Unterstützt die GM-Arbeiter von Indianapolis!

Von Andre Damon
28. September 2010

Die World Socialist Web Site ruft alle Arbeiter auf, Briefe der Solidarität und Unterstützung an das Basiskomitee im GM-Presswerk von Indianapolis zu schreiben. Das Komitee wurde vor kurzem von Arbeitern in diesem General-Motors-Werk gegründet, um den Kampf gegen eine fünfzigprozentige Lohnkürzung aufzunehmen. Die Gewerkschaft United Auto Workers (UAW) will im Auftrag von General Motors und des Börsenhais JD Norman eine solche Lohnkürzung durchsetzen.

Vor einem Jahr hat die Obama-Regierung den Bankrott von GM und Chrysler genutzt, um überall in der Wirtschaft brutale Lohnkürzungen durchzusetzen. Nun wehren sich die Arbeiter von Indianapolis gegen die UAW und setzen sich für die Verteidigung ihres Lebensstandards ein.

Produktionsarbeiter haben das Komitee gegründet, nachdem die UAW mehrere Abstimmungen, in denen sich die Arbeiter klar gegen die Lohnsenkung ausgesprochen haben, einfach missachtet hat. Nach Jahren, in denen die Gewerkschaft immer neue Zugeständnisse machte und mit den Bossen kollaborierte, kamen die Arbeiter zum Schluss, dass die UAW auf der andern Seite steht, und dass sie eine neue Organisation brauchen. In Anbetracht der zahlreichen Versuche, die Arbeiter zu spalten und zu schwächen, tritt das Komitee nun für die Einheit sämtlicher Arbeiterschichten ein, ob jung oder alt, fest angestellt oder Zeitarbeiter, damit der Kampf gegen Lohnkürzungen und die drohende Betriebsschließung gemeinsam geführt werden kann.

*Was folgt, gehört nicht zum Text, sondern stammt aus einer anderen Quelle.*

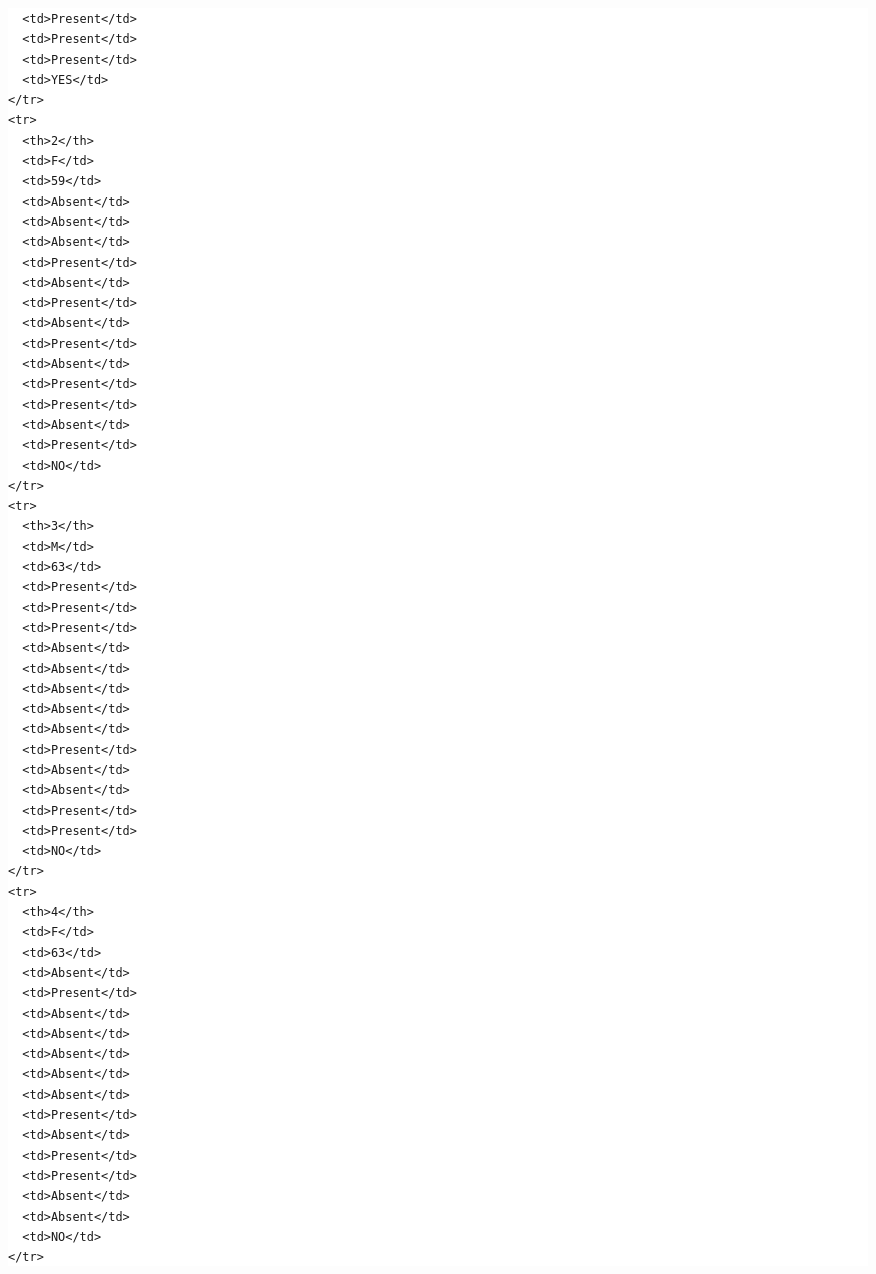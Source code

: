       <td>Present</td>
      <td>Present</td>
      <td>Present</td>
      <td>YES</td>
    </tr>
    <tr>
      <th>2</th>
      <td>F</td>
      <td>59</td>
      <td>Absent</td>
      <td>Absent</td>
      <td>Absent</td>
      <td>Present</td>
      <td>Absent</td>
      <td>Present</td>
      <td>Absent</td>
      <td>Present</td>
      <td>Absent</td>
      <td>Present</td>
      <td>Present</td>
      <td>Absent</td>
      <td>Present</td>
      <td>NO</td>
    </tr>
    <tr>
      <th>3</th>
      <td>M</td>
      <td>63</td>
      <td>Present</td>
      <td>Present</td>
      <td>Present</td>
      <td>Absent</td>
      <td>Absent</td>
      <td>Absent</td>
      <td>Absent</td>
      <td>Absent</td>
      <td>Present</td>
      <td>Absent</td>
      <td>Absent</td>
      <td>Present</td>
      <td>Present</td>
      <td>NO</td>
    </tr>
    <tr>
      <th>4</th>
      <td>F</td>
      <td>63</td>
      <td>Absent</td>
      <td>Present</td>
      <td>Absent</td>
      <td>Absent</td>
      <td>Absent</td>
      <td>Absent</td>
      <td>Absent</td>
      <td>Present</td>
      <td>Absent</td>
      <td>Present</td>
      <td>Present</td>
      <td>Absent</td>
      <td>Absent</td>
      <td>NO</td>
    </tr>
  </tbody>
</table>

Die Gründung des Komitees ist ein Meilenstein in der Gegenoffensive der Arbeiterklasse, die jetzt beginnt. Das Kapital und seine politischen Parteien wollen alle Errungenschaften der Arbeiter zurückfahren. Sie wollen Armut und Ausbeutung wie zu Zeiten der Großen Depression in den 1930er Jahren wiederherstellen.

Die Entscheidung, die Löhne in Indianapolis zu halbieren, ist Teil einer weltweiten Offensive gegen Autoarbeiter. Anfang dieses Jahres hat die Opel AG, die europäische Tochter von General Motors, die Schließung des Werks im belgischen Antwerpen angekündigt, wodurch 2.600 Arbeitsplätze zerstört werden. In ganz Europa setzen GM und andere Autokonzerne Stellenstreichungen und Maßnahmen durch, die den Lebensstandard und die Arbeitsbedingungen der Autoarbeiter verschlechtern. Wie in den Vereinigten Staaten unterstützen die Gewerkschaftsfunktionäre in Europa und weltweit ihre jeweiligen Regierungen, welche die Arbeiterklasse für die globale Wirtschaftskrise zur Kasse bitten.

Das Basiskomitee des Presswerks von General Motors in Indianapolis schreibt in seiner jüngsten Erklärung klipp und klar: „Es ist Zeit, dass wir zurückschlagen. Viel zu lange konnten die Konzerne ungestraft schalten und walten. Viel zu lange haben wir zurückgesteckt. Viel zu lange haben wir es zugelassen, dass die UAW uns mit Lug und Trug dazu gebracht hat, die Forderungen der Konzernvorstände und der Wall-Street-Investoren zu akzeptieren. Arbeiter im ganzen Land schauen auf uns, und wir müssen ein Beispiel geben!“

In einer Erklärung, die das Komitee vergangene Woche herausgab, heißt es: „Die nächste Generation von Autoarbeitern hat das Recht, frei von Armut zu leben, und dieses Recht werden wir verteidigen. Keine Drohungen können uns davon abhalten.“

Das Komitee weist den Wirtschaftsnationalismus der UAW zurück und appelliert an Autoarbeiter – und überhaupt an Arbeiter in aller Welt – seinen Kampf zu unterstützen. Aus mehreren US-Bundesstaaten, aus Japan und Sri Lanka sind schon Solidaritätsschreiben eingetroffen. Wir fordern unsere Leser auf, das Basiskomitee mit Briefen zu unterstützen und zu stärken, um ihm zu zeigen, dass es bei Arbeitern in jedem Land Solidarität genießt.